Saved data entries
┌────────

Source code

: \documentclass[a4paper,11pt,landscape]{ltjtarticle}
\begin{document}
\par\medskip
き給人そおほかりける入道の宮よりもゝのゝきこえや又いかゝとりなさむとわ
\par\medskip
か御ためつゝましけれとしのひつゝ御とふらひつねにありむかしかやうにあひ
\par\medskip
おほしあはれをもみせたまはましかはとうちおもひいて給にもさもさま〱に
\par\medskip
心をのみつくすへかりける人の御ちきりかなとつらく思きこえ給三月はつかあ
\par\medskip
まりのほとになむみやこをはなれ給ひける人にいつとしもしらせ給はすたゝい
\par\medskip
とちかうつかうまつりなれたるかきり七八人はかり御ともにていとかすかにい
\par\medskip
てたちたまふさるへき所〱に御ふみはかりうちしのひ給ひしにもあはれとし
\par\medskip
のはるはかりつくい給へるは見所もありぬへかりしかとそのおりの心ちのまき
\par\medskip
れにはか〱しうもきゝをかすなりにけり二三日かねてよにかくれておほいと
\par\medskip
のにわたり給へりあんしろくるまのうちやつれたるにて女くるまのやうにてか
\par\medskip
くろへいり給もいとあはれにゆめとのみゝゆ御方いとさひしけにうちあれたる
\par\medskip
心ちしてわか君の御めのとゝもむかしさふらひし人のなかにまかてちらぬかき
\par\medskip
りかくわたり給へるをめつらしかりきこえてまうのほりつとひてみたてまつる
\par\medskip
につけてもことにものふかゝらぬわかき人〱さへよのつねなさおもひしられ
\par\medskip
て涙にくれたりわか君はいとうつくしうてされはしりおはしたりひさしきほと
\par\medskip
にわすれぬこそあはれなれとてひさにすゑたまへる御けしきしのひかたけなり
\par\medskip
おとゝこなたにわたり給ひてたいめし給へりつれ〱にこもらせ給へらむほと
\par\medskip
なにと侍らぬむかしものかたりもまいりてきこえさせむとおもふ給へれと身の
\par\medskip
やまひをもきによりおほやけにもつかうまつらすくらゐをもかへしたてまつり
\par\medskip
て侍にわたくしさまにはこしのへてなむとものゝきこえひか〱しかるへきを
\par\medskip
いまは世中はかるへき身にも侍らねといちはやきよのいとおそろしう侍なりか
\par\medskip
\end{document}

└────────

# Problem description
So that nothing differs from the original, transcribe all of the records above.

# Final answer
Source code

: \documentclass[a4paper,11pt,landscape]{ltjtarticle}
\begin{document}
\par\medskip
き給人そおほかりける入道の宮よりもゝのゝきこえや又いかゝとりなさむとわ
\par\medskip
か御ためつゝましけれとしのひつゝ御とふらひつねにありむかしかやうにあひ
\par\medskip
おほしあはれをもみせたまはましかはとうちおもひいて給にもさもさま〱に
\par\medskip
心をのみつくすへかりける人の御ちきりかなとつらく思きこえ給三月はつかあ
\par\medskip
まりのほとになむみやこをはなれ給ひける人にいつとしもしらせ給はすたゝい
\par\medskip
とちかうつかうまつりなれたるかきり七八人はかり御ともにていとかすかにい
\par\medskip
てたちたまふさるへき所〱に御ふみはかりうちしのひ給ひしにもあはれとし
\par\medskip
のはるはかりつくい給へるは見所もありぬへかりしかとそのおりの心ちのまき
\par\medskip
れにはか〱しうもきゝをかすなりにけり二三日かねてよにかくれておほいと
\par\medskip
のにわたり給へりあんしろくるまのうちやつれたるにて女くるまのやうにてか
\par\medskip
くろへいり給もいとあはれにゆめとのみゝゆ御方いとさひしけにうちあれたる
\par\medskip
心ちしてわか君の御めのとゝもむかしさふらひし人のなかにまかてちらぬかき
\par\medskip
りかくわたり給へるをめつらしかりきこえてまうのほりつとひてみたてまつる
\par\medskip
につけてもことにものふかゝらぬわかき人〱さへよのつねなさおもひしられ
\par\medskip
て涙にくれたりわか君はいとうつくしうてされはしりおはしたりひさしきほと
\par\medskip
にわすれぬこそあはれなれとてひさにすゑたまへる御けしきしのひかたけなり
\par\medskip
おとゝこなたにわたり給ひてたいめし給へりつれ〱にこもらせ給へらむほと
\par\medskip
なにと侍らぬむかしものかたりもまいりてきこえさせむとおもふ給へれと身の
\par\medskip
やまひをもきによりおほやけにもつかうまつらすくらゐをもかへしたてまつり
\par\medskip
て侍にわたくしさまにはこしのへてなむとものゝきこえひか〱しかるへきを
\par\medskip
いまは世中はかるへき身にも侍らねといちはやきよのいとおそろしう侍なりか
\par\medskip
\end{document}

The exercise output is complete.